Queda nos preços do petróleo
Os preços do petróleo caíram mais de 1% nesta quinta-feira (18), alcançando o nível mais baixo desde o início da guerra no Irã. A diminuição dos preços está ligada a um acordo provisório entre os Estados Unidos e o Irã que visa encerrar o conflito e reabrir o Estreito de Ormuz, aliviando também as sanções contra Teerã.
Cenário do mercado de petróleo
Os futuros do petróleo Brent registraram uma queda de cerca de US$ 1, ou 1,37%, negociando a US$ 78,45 por barril. O West Texas Intermediate (WTI) viu uma redução de 2%, atingindo US$ 75,18 por barril, valores que não eram vistos desde março deste ano.
Detalhes do acordo EUA-Irã
O memorando de 14 pontos assinado entre os EUA e o Irã prevê um período de negociações de 60 dias, durante o qual o Irã permitirá a passagem sem pedágio pelo Estreito de Ormuz. Este estreito é uma rota crucial para o transporte de petróleo e gás, e o acordo estipula que o tráfego deve ser restaurado em sua capacidade total em até 30 dias.
Expectativas e análises do mercado
O analista de mercado da IG, Tony Sycamore, destacou que a onda de vendas foi impulsionada pela expectativa de que os barris iranianos retornem ao mercado mais rapidamente do que o previsto, após o novo entendimento entre os países. No entanto, ele ressalta que os preços podem não cair drasticamente devido à recuperação da demanda e ao reabastecimento dos estoques.

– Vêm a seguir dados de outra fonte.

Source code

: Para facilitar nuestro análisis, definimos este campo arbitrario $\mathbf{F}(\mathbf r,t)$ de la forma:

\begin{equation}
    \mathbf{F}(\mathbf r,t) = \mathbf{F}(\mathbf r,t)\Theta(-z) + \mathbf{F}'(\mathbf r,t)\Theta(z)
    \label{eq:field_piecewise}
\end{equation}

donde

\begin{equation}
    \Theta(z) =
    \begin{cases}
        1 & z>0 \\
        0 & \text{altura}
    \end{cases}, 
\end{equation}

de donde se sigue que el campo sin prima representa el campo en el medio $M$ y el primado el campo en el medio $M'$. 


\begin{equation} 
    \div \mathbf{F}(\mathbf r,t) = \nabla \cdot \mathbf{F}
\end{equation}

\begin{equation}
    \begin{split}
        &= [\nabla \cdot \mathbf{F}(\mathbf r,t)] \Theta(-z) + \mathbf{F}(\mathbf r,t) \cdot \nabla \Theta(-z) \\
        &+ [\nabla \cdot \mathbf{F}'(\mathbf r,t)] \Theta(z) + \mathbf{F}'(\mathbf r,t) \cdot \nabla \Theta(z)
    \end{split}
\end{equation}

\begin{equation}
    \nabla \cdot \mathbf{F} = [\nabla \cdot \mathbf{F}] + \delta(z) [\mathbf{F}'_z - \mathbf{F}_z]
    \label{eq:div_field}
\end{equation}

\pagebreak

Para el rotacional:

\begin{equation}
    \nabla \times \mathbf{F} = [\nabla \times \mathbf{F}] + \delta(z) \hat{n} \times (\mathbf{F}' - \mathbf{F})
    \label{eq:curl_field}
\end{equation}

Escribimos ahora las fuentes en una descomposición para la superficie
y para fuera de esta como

Impactos e consequências do acordo
Especialistas do setor acreditam que a normalização das exportações de petróleo do Golfo pode ocorrer até o final de julho, com um aumento significativo na produção até outubro. O banco de investimentos Goldman Sachs projeta que as exportações do Golfo possam retornar aos níveis pré-guerra, aumentando em 13 milhões de barris por dia.
Próximos passos
O acordo ainda adia questões complexas, como o programa nuclear do Irã, e exige que os EUA e seus parceiros desenvolvam um plano de US$ 300 bilhões para financiar a recuperação do país. Os desdobramentos dessa negociação e a reação dos mercados devem ser acompanhados de perto, pois podem impactar não apenas os preços do petróleo, mas também a estabilidade econômica da região.